> On Dec 18, 2015, at 3:24 PM, Kevin Ballard via swift-evolution 
> <swift-evolution@swift.org> wrote:
> 
> On Fri, Dec 18, 2015, at 03:15 PM, Joe Groff via swift-evolution wrote:
>> 
>>> On Dec 18, 2015, at 12:49 PM, Brent Royal-Gordon via swift-evolution 
>>> <swift-evolution@swift.org> wrote:
>>> 
>>>> I only see the benefits on this.
>>>>    • We don't have to store all states in one file. States can be stored 
>>>> separately. So, we can write code in more composition style.
>>>>    • We can add new states to the existing type. Not just NSObject 
>>>> subclass with associated object.
>>> 
>>> I think people generally want this; the question is how to implement it, 
>>> and especially how to implement it *without* either limiting it to types in 
>>> the same module, or dangling what amounts to a dictionary off every single 
>>> object and struct. (Structs are more difficult than objects, because they 
>>> don’t have stable identities.) Any ideas?
>> 
>> You could say that types whose conformance to the protocol lives in the same 
>> module as the type itself get the default property storage, but external 
>> extensions that introduce the conformance can't use the default stored 
>> property and have to supply their own implementation.
> 
> AFAIK there's no precedent today for extensions in the same module being able 
> to do things that extensions in other modules can't do (beyond accessing 
> `internal` members of course).

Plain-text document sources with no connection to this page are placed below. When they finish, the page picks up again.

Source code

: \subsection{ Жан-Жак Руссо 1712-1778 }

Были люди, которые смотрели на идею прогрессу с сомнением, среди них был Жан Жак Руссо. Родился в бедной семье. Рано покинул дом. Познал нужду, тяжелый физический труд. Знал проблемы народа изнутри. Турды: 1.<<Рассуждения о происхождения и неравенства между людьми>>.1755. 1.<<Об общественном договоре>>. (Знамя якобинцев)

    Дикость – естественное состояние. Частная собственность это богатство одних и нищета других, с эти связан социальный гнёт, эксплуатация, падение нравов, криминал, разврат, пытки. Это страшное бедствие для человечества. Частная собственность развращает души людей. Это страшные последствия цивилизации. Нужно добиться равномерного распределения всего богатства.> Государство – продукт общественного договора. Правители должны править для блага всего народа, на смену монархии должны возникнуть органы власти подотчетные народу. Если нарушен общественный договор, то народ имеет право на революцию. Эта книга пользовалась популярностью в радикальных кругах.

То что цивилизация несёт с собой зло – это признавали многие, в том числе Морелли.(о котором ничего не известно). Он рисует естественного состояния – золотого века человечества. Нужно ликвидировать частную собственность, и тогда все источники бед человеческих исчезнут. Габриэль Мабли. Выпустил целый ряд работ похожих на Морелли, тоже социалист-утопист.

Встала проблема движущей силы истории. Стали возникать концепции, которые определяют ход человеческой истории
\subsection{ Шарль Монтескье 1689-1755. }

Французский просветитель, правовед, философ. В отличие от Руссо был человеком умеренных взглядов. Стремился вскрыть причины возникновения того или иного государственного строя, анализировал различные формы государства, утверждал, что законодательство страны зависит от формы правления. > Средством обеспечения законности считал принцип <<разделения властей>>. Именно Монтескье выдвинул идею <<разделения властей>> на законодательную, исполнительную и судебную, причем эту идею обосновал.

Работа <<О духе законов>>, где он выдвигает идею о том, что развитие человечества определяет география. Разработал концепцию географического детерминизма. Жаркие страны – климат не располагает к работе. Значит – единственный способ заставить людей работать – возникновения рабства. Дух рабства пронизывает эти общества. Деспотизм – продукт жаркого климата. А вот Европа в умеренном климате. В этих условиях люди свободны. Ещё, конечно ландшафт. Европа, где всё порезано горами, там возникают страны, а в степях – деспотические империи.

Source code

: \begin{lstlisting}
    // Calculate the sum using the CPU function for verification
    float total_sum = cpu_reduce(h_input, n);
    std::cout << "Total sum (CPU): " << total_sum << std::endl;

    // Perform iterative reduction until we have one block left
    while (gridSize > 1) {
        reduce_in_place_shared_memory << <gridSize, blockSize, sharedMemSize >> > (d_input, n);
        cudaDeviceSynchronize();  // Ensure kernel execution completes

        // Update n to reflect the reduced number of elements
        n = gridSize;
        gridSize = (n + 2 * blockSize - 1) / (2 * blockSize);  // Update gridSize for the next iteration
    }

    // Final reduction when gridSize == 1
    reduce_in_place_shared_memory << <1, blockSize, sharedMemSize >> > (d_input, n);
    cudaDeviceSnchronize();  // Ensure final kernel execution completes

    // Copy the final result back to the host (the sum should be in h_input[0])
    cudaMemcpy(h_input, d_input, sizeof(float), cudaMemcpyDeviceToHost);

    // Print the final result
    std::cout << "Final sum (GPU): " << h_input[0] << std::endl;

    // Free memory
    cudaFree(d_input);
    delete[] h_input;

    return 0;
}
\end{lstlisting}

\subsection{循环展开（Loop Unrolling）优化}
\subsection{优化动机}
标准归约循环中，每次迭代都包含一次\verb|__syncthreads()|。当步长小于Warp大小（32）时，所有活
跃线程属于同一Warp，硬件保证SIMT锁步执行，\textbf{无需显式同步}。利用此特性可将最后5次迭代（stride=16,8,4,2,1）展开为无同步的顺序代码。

I'm not completely opposed to the idea, but I 
> would want to be very careful and make sure there's an extremely clear 
> benefit to changing it so extensions in the same module can add extra storage.
> 
> One potentially large downside is you can no longer look at a type 
> declaration and find out how large it is. For example, I could define
> 
> struct Foo {
>    var x: Int
> }
> 
> and it looks like a tiny struct, but I could then add an extension in a 
> separate file that bloats that out to some ridiculously massive struct, and 
> that wouldn't be obvious from looking at it.
> 
> That said, when looking at a definition imported from another module, you 
> can't see which properties are computed and which are stored anyway, so it's 
> maybe not a huge deal (although you can assume any property defined in an 
> extension is computed). But it is still something to consider.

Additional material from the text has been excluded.